Stored data
####################

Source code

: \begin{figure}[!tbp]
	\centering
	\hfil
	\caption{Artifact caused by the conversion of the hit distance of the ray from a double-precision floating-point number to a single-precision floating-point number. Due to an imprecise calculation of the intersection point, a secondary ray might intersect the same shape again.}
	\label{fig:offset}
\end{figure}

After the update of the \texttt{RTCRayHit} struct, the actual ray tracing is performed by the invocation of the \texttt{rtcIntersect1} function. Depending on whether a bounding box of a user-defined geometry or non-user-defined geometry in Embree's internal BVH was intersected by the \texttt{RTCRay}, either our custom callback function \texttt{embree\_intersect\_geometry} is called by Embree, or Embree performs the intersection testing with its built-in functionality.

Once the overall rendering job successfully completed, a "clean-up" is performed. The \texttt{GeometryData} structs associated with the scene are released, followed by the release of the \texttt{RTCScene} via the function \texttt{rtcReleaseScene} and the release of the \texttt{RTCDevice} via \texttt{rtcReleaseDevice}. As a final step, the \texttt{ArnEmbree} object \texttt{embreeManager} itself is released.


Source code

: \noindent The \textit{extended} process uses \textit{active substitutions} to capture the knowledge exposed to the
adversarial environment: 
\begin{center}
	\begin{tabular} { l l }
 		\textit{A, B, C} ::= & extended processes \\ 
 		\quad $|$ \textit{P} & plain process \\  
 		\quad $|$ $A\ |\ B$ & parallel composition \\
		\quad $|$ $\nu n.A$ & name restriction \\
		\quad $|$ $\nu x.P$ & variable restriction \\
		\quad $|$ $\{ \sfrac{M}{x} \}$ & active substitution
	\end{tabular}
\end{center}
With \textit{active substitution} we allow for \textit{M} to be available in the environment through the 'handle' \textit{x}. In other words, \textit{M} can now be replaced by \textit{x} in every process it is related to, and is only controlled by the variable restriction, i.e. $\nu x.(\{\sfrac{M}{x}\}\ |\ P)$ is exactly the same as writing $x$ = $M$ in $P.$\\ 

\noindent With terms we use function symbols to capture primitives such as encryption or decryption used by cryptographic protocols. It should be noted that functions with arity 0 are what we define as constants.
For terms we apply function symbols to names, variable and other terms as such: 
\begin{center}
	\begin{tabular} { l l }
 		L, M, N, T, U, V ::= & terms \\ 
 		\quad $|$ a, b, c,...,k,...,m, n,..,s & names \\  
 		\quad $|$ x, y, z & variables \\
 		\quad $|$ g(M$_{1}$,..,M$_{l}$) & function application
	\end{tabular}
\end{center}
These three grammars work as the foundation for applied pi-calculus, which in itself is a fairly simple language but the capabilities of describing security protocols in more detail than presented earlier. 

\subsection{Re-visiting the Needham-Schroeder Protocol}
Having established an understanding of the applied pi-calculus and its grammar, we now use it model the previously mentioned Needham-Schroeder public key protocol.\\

####################

DIRECTIONS>
In full and word for word, reproduce the data above.

FINAL ANSWER>
Source code

: \begin{figure}[!tbp]
	\centering
	\hfil
	\caption{Artifact caused by the conversion of the hit distance of the ray from a double-precision floating-point number to a single-precision floating-point number. Due to an imprecise calculation of the intersection point, a secondary ray might intersect the same shape again.}
	\label{fig:offset}
\end{figure}

After the update of the \texttt{RTCRayHit} struct, the actual ray tracing is performed by the invocation of the \texttt{rtcIntersect1} function. Depending on whether a bounding box of a user-defined geometry or non-user-defined geometry in Embree's internal BVH was intersected by the \texttt{RTCRay}, either our custom callback function \texttt{embree\_intersect\_geometry} is called by Embree, or Embree performs the intersection testing with its built-in functionality.

Once the overall rendering job successfully completed, a "clean-up" is performed. The \texttt{GeometryData} structs associated with the scene are released, followed by the release of the \texttt{RTCScene} via the function \texttt{rtcReleaseScene} and the release of the \texttt{RTCDevice} via \texttt{rtcReleaseDevice}. As a final step, the \texttt{ArnEmbree} object \texttt{embreeManager} itself is released.


Source code

: \noindent The \textit{extended} process uses \textit{active substitutions} to capture the knowledge exposed to the
adversarial environment: 
\begin{center}
	\begin{tabular} { l l }
 		\textit{A, B, C} ::= & extended processes \\ 
 		\quad $|$ \textit{P} & plain process \\  
 		\quad $|$ $A\ |\ B$ & parallel composition \\
		\quad $|$ $\nu n.A$ & name restriction \\
		\quad $|$ $\nu x.P$ & variable restriction \\
		\quad $|$ $\{ \sfrac{M}{x} \}$ & active substitution
	\end{tabular}
\end{center}
With \textit{active substitution} we allow for \textit{M} to be available in the environment through the 'handle' \textit{x}. In other words, \textit{M} can now be replaced by \textit{x} in every process it is related to, and is only controlled by the variable restriction, i.e. $\nu x.(\{\sfrac{M}{x}\}\ |\ P)$ is exactly the same as writing $x$ = $M$ in $P.$\\ 

\noindent With terms we use function symbols to capture primitives such as encryption or decryption used by cryptographic protocols. It should be noted that functions with arity 0 are what we define as constants.
For terms we apply function symbols to names, variable and other terms as such: 
\begin{center}
	\begin{tabular} { l l }
 		L, M, N, T, U, V ::= & terms \\ 
 		\quad $|$ a, b, c,...,k,...,m, n,..,s & names \\  
 		\quad $|$ x, y, z & variables \\
 		\quad $|$ g(M$_{1}$,..,M$_{l}$) & function application
	\end{tabular}
\end{center}
These three grammars work as the foundation for applied pi-calculus, which in itself is a fairly simple language but the capabilities of describing security protocols in more detail than presented earlier. 

\subsection{Re-visiting the Needham-Schroeder Protocol}
Having established an understanding of the applied pi-calculus and its grammar, we now use it model the previously mentioned Needham-Schroeder public key protocol.\\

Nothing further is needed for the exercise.